The Parkersburg News and Sentinel

PARKERSBURG, W.Va. — Attorneys in the C8 cases against DuPont have cautioned clients who have yet to respond to the settlement packets to soon do so.

Otherwise they will not be entitled to any compensation in the agreement reached in February in the multi-district litigation against DuPont, said Harry Deitzler, an attorney with Hill, Peterson, Carper, Bee and Deitzler, which is representing clients in the lawsuit. Most of the settlement packets mailed to about 3,500 people have been returned, but about 10 percent remain outstanding, he said,

C8, also known as PFOA, or perfluorooctanoate, was once used at the Washington Works to make Teflon. A science panel studying the health effect on residents in the Mid-Ohio Valley found a probable link between the substance and six diseases in humans, based on the health data of around 70,000 residents in the study.

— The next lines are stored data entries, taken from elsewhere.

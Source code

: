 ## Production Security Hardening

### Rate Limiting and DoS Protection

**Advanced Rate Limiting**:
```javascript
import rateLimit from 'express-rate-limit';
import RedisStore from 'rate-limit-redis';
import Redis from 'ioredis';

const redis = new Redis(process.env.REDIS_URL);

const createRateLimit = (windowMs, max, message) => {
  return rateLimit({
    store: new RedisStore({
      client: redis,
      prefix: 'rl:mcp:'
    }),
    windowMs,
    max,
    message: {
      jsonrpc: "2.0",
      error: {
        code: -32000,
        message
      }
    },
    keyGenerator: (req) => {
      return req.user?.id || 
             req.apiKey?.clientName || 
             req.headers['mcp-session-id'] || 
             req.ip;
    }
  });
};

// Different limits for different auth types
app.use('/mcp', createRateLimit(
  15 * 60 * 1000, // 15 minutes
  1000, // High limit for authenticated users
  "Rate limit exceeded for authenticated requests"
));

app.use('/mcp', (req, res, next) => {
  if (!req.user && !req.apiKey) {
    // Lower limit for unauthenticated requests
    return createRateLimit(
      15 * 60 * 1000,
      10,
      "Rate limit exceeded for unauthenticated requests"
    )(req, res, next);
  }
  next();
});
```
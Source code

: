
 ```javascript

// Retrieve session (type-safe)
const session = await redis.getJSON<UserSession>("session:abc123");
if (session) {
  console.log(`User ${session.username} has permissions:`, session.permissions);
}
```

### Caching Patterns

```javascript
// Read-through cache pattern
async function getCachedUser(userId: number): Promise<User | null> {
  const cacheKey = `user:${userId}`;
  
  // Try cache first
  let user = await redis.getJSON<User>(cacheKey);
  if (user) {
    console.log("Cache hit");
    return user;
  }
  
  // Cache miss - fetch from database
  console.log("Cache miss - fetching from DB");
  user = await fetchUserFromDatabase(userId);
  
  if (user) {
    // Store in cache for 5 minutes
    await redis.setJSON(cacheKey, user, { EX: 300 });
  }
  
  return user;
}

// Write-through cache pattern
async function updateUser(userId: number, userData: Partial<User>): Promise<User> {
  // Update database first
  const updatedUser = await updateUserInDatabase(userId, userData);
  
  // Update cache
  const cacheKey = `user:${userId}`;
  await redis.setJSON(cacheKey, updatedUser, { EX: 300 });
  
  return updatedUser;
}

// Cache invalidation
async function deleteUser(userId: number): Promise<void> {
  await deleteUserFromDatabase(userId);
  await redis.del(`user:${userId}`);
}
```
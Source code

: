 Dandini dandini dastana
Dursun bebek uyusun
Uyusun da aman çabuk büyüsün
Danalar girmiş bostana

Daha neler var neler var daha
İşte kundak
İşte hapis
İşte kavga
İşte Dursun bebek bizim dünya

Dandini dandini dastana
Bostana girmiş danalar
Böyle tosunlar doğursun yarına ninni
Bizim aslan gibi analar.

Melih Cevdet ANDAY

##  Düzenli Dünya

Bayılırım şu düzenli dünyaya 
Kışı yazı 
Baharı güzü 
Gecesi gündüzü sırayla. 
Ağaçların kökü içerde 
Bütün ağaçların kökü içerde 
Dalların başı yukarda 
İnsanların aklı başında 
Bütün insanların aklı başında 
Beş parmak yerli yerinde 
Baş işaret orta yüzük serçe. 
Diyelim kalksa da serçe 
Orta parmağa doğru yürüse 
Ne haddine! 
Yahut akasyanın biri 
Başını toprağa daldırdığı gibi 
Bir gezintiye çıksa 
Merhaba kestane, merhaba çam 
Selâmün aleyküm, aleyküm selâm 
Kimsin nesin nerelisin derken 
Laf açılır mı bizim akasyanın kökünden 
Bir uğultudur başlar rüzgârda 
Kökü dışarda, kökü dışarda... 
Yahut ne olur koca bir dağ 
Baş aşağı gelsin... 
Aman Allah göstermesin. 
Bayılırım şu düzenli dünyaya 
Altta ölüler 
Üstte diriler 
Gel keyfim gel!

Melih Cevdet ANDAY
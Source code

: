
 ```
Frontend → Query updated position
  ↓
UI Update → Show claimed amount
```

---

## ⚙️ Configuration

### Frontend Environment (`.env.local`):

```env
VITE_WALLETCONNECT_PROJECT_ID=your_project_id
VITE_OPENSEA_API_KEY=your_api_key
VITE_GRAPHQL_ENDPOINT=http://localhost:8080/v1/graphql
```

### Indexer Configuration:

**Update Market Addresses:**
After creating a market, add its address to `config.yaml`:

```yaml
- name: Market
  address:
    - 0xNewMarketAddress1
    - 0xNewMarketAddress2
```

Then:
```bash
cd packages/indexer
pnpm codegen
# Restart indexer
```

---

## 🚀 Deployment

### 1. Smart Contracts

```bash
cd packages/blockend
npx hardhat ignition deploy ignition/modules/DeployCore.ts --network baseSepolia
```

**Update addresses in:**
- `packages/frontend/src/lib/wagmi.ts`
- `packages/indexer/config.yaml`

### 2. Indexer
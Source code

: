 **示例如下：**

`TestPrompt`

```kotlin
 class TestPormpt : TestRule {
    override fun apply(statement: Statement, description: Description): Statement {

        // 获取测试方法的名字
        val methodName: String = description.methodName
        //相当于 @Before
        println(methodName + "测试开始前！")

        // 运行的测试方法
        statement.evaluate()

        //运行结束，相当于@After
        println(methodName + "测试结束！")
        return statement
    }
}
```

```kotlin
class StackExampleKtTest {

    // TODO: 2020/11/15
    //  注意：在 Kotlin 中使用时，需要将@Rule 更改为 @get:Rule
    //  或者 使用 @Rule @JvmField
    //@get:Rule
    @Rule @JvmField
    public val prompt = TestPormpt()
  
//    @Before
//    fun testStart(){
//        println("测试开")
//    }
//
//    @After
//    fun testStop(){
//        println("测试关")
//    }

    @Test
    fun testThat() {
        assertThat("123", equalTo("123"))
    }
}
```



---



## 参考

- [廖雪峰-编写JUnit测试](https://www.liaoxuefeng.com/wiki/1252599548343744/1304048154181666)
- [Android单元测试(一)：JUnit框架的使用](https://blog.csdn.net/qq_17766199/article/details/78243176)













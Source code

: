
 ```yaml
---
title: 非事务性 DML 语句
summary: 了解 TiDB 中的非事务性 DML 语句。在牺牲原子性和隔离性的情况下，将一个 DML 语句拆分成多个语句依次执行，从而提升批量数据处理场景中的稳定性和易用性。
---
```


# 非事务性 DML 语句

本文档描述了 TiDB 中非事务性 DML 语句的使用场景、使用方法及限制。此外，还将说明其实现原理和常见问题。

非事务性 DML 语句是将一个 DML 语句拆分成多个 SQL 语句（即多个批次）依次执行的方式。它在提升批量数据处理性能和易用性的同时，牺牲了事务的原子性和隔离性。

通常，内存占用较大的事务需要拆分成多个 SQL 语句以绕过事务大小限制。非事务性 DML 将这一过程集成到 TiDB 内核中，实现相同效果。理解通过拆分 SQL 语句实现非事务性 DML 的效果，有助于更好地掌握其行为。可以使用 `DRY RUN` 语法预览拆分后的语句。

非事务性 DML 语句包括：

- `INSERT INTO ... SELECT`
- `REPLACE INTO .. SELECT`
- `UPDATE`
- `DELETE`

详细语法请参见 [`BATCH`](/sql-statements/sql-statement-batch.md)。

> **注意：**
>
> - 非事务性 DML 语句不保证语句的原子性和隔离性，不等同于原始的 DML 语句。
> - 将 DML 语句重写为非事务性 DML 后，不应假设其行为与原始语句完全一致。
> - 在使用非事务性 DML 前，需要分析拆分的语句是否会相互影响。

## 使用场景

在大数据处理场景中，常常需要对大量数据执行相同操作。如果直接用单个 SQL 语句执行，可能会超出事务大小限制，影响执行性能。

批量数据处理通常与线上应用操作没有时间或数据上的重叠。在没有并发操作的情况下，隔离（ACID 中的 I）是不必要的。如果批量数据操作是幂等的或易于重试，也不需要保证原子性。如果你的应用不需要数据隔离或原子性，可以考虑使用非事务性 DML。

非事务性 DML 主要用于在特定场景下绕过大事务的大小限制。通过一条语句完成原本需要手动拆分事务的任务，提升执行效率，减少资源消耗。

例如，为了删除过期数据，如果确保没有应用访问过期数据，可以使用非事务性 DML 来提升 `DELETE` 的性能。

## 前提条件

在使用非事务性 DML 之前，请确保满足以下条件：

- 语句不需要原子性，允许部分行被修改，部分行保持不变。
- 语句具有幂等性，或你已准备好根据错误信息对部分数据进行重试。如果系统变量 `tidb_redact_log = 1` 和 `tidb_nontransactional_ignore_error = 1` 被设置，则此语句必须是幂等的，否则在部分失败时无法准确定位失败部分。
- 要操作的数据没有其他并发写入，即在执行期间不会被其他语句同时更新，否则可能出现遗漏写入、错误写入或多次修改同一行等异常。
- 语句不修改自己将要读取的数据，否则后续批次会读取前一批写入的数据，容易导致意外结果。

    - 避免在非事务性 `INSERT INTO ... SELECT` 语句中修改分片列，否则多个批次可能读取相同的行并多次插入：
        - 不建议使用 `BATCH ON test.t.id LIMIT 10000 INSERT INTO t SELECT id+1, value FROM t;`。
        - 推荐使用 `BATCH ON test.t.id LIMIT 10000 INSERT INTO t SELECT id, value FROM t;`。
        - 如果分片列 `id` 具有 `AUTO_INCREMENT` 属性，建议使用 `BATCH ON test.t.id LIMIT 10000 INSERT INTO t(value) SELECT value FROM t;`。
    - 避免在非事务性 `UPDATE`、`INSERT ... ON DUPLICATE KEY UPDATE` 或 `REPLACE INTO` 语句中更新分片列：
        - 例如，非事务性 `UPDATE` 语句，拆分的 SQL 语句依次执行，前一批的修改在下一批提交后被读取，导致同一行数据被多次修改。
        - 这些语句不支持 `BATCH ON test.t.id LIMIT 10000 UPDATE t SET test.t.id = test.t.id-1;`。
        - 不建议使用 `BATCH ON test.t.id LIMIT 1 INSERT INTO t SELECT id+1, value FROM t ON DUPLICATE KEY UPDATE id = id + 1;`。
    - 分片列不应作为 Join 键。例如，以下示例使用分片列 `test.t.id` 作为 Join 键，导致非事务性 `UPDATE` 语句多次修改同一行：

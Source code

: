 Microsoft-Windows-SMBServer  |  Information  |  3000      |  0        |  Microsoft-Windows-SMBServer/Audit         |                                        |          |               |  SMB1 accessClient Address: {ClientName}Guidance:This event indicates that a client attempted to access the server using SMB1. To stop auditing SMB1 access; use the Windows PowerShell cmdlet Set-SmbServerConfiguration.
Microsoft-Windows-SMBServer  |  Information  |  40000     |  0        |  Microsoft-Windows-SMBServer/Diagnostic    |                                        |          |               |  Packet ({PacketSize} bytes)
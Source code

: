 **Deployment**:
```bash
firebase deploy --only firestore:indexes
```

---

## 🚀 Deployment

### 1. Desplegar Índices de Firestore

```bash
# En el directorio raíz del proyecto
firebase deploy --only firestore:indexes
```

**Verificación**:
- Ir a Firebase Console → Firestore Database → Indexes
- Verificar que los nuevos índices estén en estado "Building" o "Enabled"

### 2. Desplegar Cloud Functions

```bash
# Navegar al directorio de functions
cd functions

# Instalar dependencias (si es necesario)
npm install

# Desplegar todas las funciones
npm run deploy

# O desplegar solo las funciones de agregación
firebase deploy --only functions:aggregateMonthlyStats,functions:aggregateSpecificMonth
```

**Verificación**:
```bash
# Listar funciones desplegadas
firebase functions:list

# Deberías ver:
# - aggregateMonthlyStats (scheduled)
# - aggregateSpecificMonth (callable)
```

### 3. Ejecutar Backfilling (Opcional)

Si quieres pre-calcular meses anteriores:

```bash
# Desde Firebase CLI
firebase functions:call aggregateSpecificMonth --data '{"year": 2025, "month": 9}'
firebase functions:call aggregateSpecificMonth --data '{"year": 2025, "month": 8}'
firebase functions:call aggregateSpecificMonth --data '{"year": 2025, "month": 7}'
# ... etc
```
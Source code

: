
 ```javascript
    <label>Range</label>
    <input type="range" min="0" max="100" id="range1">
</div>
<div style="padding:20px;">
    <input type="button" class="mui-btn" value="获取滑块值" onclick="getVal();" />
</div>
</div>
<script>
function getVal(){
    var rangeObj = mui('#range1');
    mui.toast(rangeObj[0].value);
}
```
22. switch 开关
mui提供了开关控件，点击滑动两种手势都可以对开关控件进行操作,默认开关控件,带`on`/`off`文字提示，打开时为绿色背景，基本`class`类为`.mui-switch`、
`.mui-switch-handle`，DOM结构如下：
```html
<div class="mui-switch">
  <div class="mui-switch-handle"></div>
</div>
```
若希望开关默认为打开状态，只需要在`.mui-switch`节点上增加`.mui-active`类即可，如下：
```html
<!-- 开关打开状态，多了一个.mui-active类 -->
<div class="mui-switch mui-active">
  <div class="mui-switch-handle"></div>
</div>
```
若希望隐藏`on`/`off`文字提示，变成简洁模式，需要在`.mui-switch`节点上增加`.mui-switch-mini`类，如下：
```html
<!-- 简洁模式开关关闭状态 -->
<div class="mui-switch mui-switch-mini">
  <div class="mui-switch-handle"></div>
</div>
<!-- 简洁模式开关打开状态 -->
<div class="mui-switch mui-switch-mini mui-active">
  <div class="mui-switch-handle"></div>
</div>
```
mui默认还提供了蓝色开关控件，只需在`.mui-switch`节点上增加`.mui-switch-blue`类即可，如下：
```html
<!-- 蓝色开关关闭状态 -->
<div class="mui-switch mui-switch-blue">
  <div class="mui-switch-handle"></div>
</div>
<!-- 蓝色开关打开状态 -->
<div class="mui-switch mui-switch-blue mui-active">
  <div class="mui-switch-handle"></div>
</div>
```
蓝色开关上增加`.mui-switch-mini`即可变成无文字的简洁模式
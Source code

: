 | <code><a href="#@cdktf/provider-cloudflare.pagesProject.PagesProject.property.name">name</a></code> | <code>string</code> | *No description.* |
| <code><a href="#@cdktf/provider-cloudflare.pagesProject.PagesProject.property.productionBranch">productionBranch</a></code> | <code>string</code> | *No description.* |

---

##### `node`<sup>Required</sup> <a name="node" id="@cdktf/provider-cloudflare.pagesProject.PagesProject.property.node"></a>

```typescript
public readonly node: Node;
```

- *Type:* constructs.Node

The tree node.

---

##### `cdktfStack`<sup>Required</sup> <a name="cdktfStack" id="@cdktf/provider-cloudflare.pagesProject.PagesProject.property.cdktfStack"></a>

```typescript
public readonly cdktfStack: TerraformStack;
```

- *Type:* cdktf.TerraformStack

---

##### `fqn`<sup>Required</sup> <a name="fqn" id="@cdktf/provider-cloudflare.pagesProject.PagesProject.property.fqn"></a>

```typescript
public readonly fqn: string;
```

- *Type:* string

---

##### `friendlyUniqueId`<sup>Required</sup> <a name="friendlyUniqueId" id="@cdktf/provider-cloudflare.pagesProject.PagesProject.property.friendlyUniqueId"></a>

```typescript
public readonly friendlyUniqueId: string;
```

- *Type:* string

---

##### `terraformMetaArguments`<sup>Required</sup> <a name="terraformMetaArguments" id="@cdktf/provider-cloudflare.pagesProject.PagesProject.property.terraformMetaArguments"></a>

Cases tried in U.S. District Court in Columbus have resulted in verdicts against the company. In February, attorneys for DuPont and Chemours, the spinoff company that operates the Washington Works, announced a settlement in principle for $670.7 million, which covered the pending and adjudicated cases.

A preliminary deadline to return the settlement packets expired on Monday, Deitzler said. A short extension of the deadline of an undetermined period has been obtained, he said.

However, after that, those who have not responded to the packets will not receive compensation under the settlement, Deitzler said.

“There won’t be anything we can do to help them,” Deitzler said.

Besides clients moving and not notifying attorneys of their new addresses, dying or not responding for other reasons, a problem was people receiving a packet thought it may have been a scam because the information came from different law firms, he said.

Because of the number of clients, about 3,500, and a short period of time to have the settlement packets mailed, prepared and returned, the workload was split among the participating law firms, Deitzler said. The firms were Hill, Peterson, Carper, Bee and Deitzler; Taft, Stettinius and Hollister of Cincinnati; Levin, Papantonia Law Firm of Pensacola, Fla.; Douglas and London of New York, and Kennedy and Madonna of New York.’

Clients saw other law firm on the letterhead and trashed the documents thinking it was a scam, Deitzler said.

DuPont and Chemours are each paying $335.35 million. The amount of settlement for each client is confidential and is based on the disease.

The science panel created in the original C8 lawsuit that studied the health data said there was a probable link with kidney cancer, testicular cancer, ulcerative colitis, thyroid disease, pregnancy induced hypertension including preeclampsia and hypercholesterolemia in humans.